第1図は後手にとって作戦の岐路で、攻めるつもりなら△3一玉と引き、次の△6五歩を狙いのが一案です。ただ、それだと先手は▲4五銀△5五銀▲2五桂と動いてくるかもしれません。(A図)
これはこれで考えられる進行の一つなのでしょうが、後手としては攻めるつもりで△3一玉と引いたのに相手からの先攻を許しているので、方針が不一致という感はありますね。
という訳で、佐々木五段は第1図から△5二玉▲8八玉△6三銀▲2五歩△4二玉と待機策を選びました。(第2図)
一度出た銀を引っ込めて手損を重ねているようでは覇気が無いように映りますが、このように低い構えを維持されると先手が打開するのは簡単ではありません。
以降も後手は相手の仕掛けを封じるべく、防御を重視した構えを取り続けます。(第3図)
さて。先手としては▲4五歩がスムーズに突ければ、局面の打開が期待できますね。そこで、畠山七段は飛車を4筋に配置して、仕掛けの糸口を見出そうとします。
しかし、それは佐々木五段も織り込み済み。後手は自陣の駒を上手く繰り変えて、先手の仕掛けを丹念に防いでいきます。(第4図)
先手はここまで▲4五歩を突くためにいろいろと試行錯誤してきた訳ですが、どうも飛車を4筋に配置する構想ではピンと来ないようです。
なので、畠山七段はここから▲6七銀→▲5六歩→▲4七金→▲5八飛で中央の歩を伸ばすプランに切り替えました。これが良い組み立てでした。
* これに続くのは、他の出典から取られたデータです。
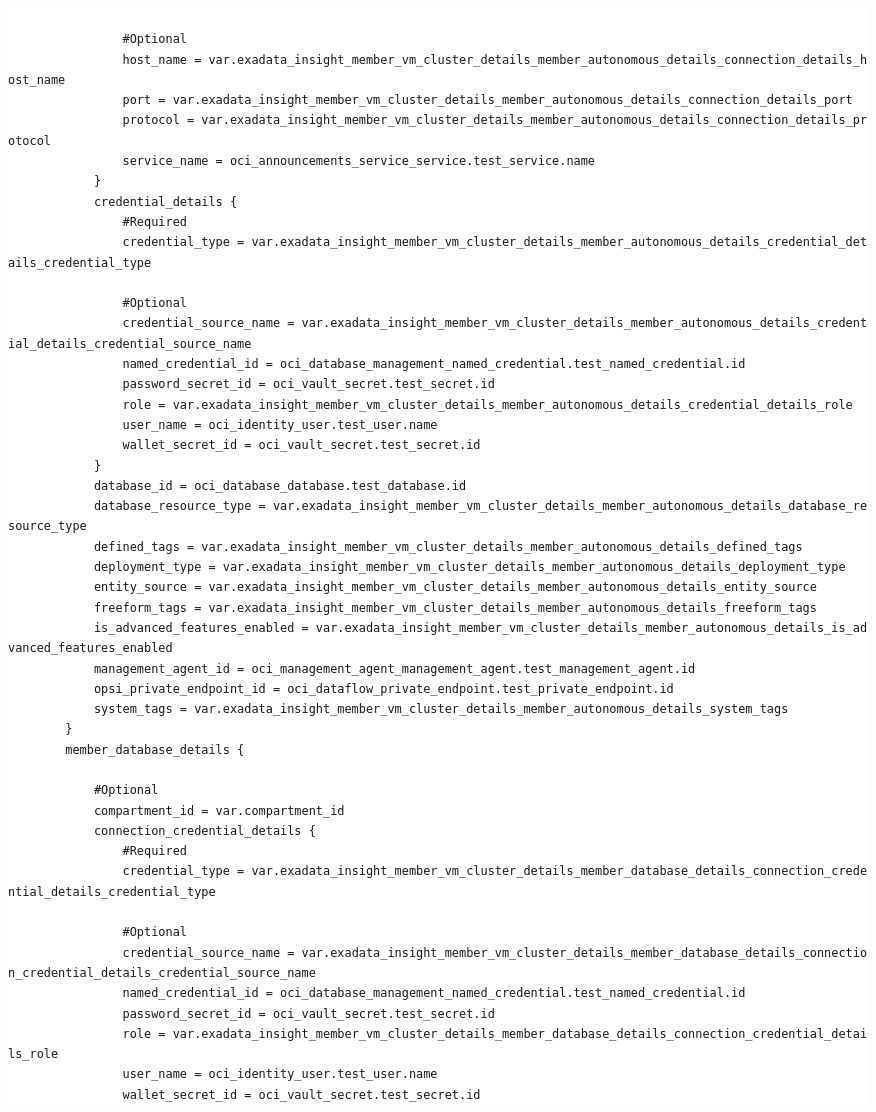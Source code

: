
 ```hcl

				#Optional
				host_name = var.exadata_insight_member_vm_cluster_details_member_autonomous_details_connection_details_host_name
				port = var.exadata_insight_member_vm_cluster_details_member_autonomous_details_connection_details_port
				protocol = var.exadata_insight_member_vm_cluster_details_member_autonomous_details_connection_details_protocol
				service_name = oci_announcements_service_service.test_service.name
			}
			credential_details {
				#Required
				credential_type = var.exadata_insight_member_vm_cluster_details_member_autonomous_details_credential_details_credential_type

				#Optional
				credential_source_name = var.exadata_insight_member_vm_cluster_details_member_autonomous_details_credential_details_credential_source_name
				named_credential_id = oci_database_management_named_credential.test_named_credential.id
				password_secret_id = oci_vault_secret.test_secret.id
				role = var.exadata_insight_member_vm_cluster_details_member_autonomous_details_credential_details_role
				user_name = oci_identity_user.test_user.name
				wallet_secret_id = oci_vault_secret.test_secret.id
			}
			database_id = oci_database_database.test_database.id
			database_resource_type = var.exadata_insight_member_vm_cluster_details_member_autonomous_details_database_resource_type
			defined_tags = var.exadata_insight_member_vm_cluster_details_member_autonomous_details_defined_tags
			deployment_type = var.exadata_insight_member_vm_cluster_details_member_autonomous_details_deployment_type
			entity_source = var.exadata_insight_member_vm_cluster_details_member_autonomous_details_entity_source
			freeform_tags = var.exadata_insight_member_vm_cluster_details_member_autonomous_details_freeform_tags
			is_advanced_features_enabled = var.exadata_insight_member_vm_cluster_details_member_autonomous_details_is_advanced_features_enabled
			management_agent_id = oci_management_agent_management_agent.test_management_agent.id
			opsi_private_endpoint_id = oci_dataflow_private_endpoint.test_private_endpoint.id
			system_tags = var.exadata_insight_member_vm_cluster_details_member_autonomous_details_system_tags
		}
		member_database_details {

			#Optional
			compartment_id = var.compartment_id
			connection_credential_details {
				#Required
				credential_type = var.exadata_insight_member_vm_cluster_details_member_database_details_connection_credential_details_credential_type

				#Optional
				credential_source_name = var.exadata_insight_member_vm_cluster_details_member_database_details_connection_credential_details_credential_source_name
				named_credential_id = oci_database_management_named_credential.test_named_credential.id
				password_secret_id = oci_vault_secret.test_secret.id
				role = var.exadata_insight_member_vm_cluster_details_member_database_details_connection_credential_details_role
				user_name = oci_identity_user.test_user.name
				wallet_secret_id = oci_vault_secret.test_secret.id
```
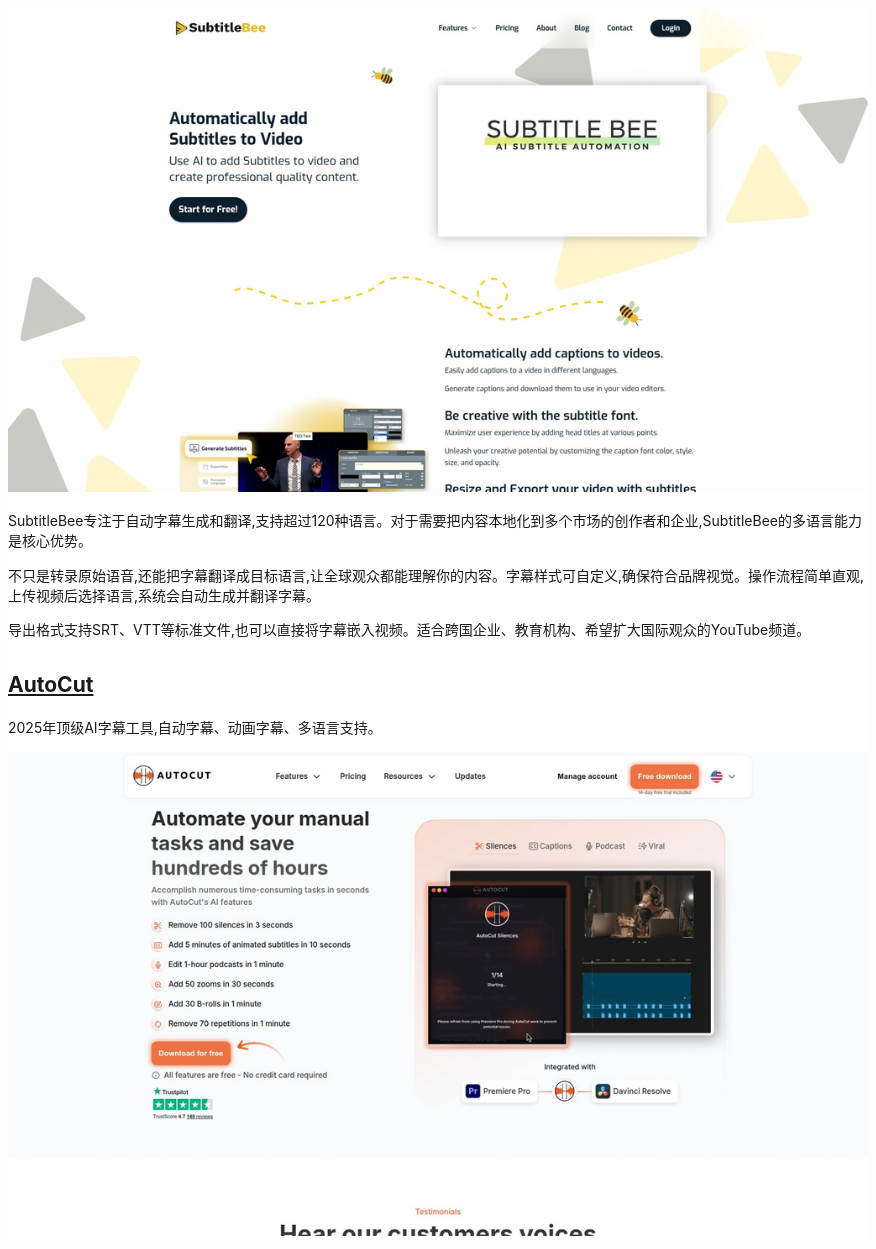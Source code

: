 ![SubtitleBee Screenshot](image/subtitlebee.webp)


SubtitleBee专注于自动字幕生成和翻译,支持超过120种语言。对于需要把内容本地化到多个市场的创作者和企业,SubtitleBee的多语言能力是核心优势。

不只是转录原始语音,还能把字幕翻译成目标语言,让全球观众都能理解你的内容。字幕样式可自定义,确保符合品牌视觉。操作流程简单直观,上传视频后选择语言,系统会自动生成并翻译字幕。

导出格式支持SRT、VTT等标准文件,也可以直接将字幕嵌入视频。适合跨国企业、教育机构、希望扩大国际观众的YouTube频道。

## **[AutoCut](https://autocut.com)**

2025年顶级AI字幕工具,自动字幕、动画字幕、多语言支持。

![AutoCut Screenshot](image/autocut.webp)
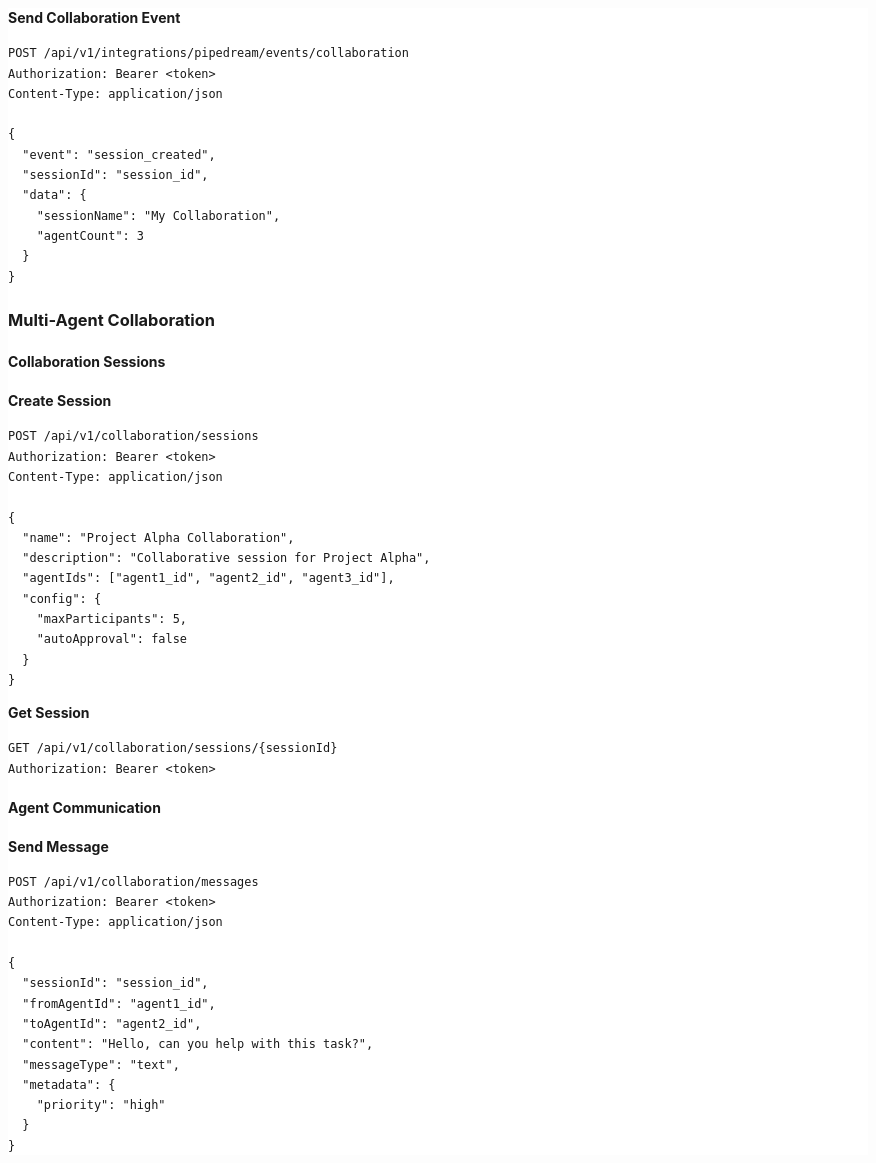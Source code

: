 **Send Collaboration Event**
```http
POST /api/v1/integrations/pipedream/events/collaboration
Authorization: Bearer <token>
Content-Type: application/json

{
  "event": "session_created",
  "sessionId": "session_id",
  "data": {
    "sessionName": "My Collaboration",
    "agentCount": 3
  }
}
```

### Multi-Agent Collaboration

#### Collaboration Sessions

**Create Session**
```http
POST /api/v1/collaboration/sessions
Authorization: Bearer <token>
Content-Type: application/json

{
  "name": "Project Alpha Collaboration",
  "description": "Collaborative session for Project Alpha",
  "agentIds": ["agent1_id", "agent2_id", "agent3_id"],
  "config": {
    "maxParticipants": 5,
    "autoApproval": false
  }
}
```

**Get Session**
```http
GET /api/v1/collaboration/sessions/{sessionId}
Authorization: Bearer <token>
```

#### Agent Communication

**Send Message**
```http
POST /api/v1/collaboration/messages
Authorization: Bearer <token>
Content-Type: application/json

{
  "sessionId": "session_id",
  "fromAgentId": "agent1_id",
  "toAgentId": "agent2_id",
  "content": "Hello, can you help with this task?",
  "messageType": "text",
  "metadata": {
    "priority": "high"
  }
}
```
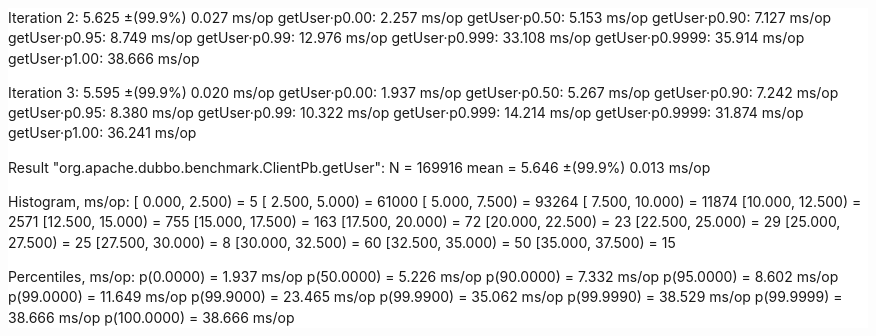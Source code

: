 Iteration   2: 5.625 ±(99.9%) 0.027 ms/op
                 getUser·p0.00:   2.257 ms/op
                 getUser·p0.50:   5.153 ms/op
                 getUser·p0.90:   7.127 ms/op
                 getUser·p0.95:   8.749 ms/op
                 getUser·p0.99:   12.976 ms/op
                 getUser·p0.999:  33.108 ms/op
                 getUser·p0.9999: 35.914 ms/op
                 getUser·p1.00:   38.666 ms/op

Iteration   3: 5.595 ±(99.9%) 0.020 ms/op
                 getUser·p0.00:   1.937 ms/op
                 getUser·p0.50:   5.267 ms/op
                 getUser·p0.90:   7.242 ms/op
                 getUser·p0.95:   8.380 ms/op
                 getUser·p0.99:   10.322 ms/op
                 getUser·p0.999:  14.214 ms/op
                 getUser·p0.9999: 31.874 ms/op
                 getUser·p1.00:   36.241 ms/op



Result "org.apache.dubbo.benchmark.ClientPb.getUser":
  N = 169916
  mean =      5.646 ±(99.9%) 0.013 ms/op

  Histogram, ms/op:
    [ 0.000,  2.500) = 5 
    [ 2.500,  5.000) = 61000 
    [ 5.000,  7.500) = 93264 
    [ 7.500, 10.000) = 11874 
    [10.000, 12.500) = 2571 
    [12.500, 15.000) = 755 
    [15.000, 17.500) = 163 
    [17.500, 20.000) = 72 
    [20.000, 22.500) = 23 
    [22.500, 25.000) = 29 
    [25.000, 27.500) = 25 
    [27.500, 30.000) = 8 
    [30.000, 32.500) = 60 
    [32.500, 35.000) = 50 
    [35.000, 37.500) = 15 

  Percentiles, ms/op:
      p(0.0000) =      1.937 ms/op
     p(50.0000) =      5.226 ms/op
     p(90.0000) =      7.332 ms/op
     p(95.0000) =      8.602 ms/op
     p(99.0000) =     11.649 ms/op
     p(99.9000) =     23.465 ms/op
     p(99.9900) =     35.062 ms/op
     p(99.9990) =     38.529 ms/op
     p(99.9999) =     38.666 ms/op
    p(100.0000) =     38.666 ms/op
(第5図)
次に▲5五歩を突かれて銀を詰まされてしまうようではゲームセットなので、△5二銀と引いて逃げ道を作りましたが、▲5五歩△4三銀引▲5六銀で先手は伸びやかな布陣を作ることが出来ました。
そこから先手は再び飛車を2筋に戻し、[▲4八金・▲2九飛型]というお馴染みの形を作ります。(第6図)
こうなると、次に▲5六銀→▲4五歩という手順で駒をぶつけることが出来るので打開の目処が立っていますね。紆余曲折ありましたが、先手は千日手の懸念を打ち消すことに成功しました。
中盤
先手が仕掛けの糸口を掴んだ以上、後手は手待ちを重ねる理由が特にありません。したがって、佐々木五段は△5四歩▲同歩△同銀左と自ら歩をぶつけて行きました。
ただ、これは当初のプランとは違う手を選んでいるので、本意ではない手順のようにも映ります。つまり、「動かされた」感が強いニュアンスの手なのです。(第7図)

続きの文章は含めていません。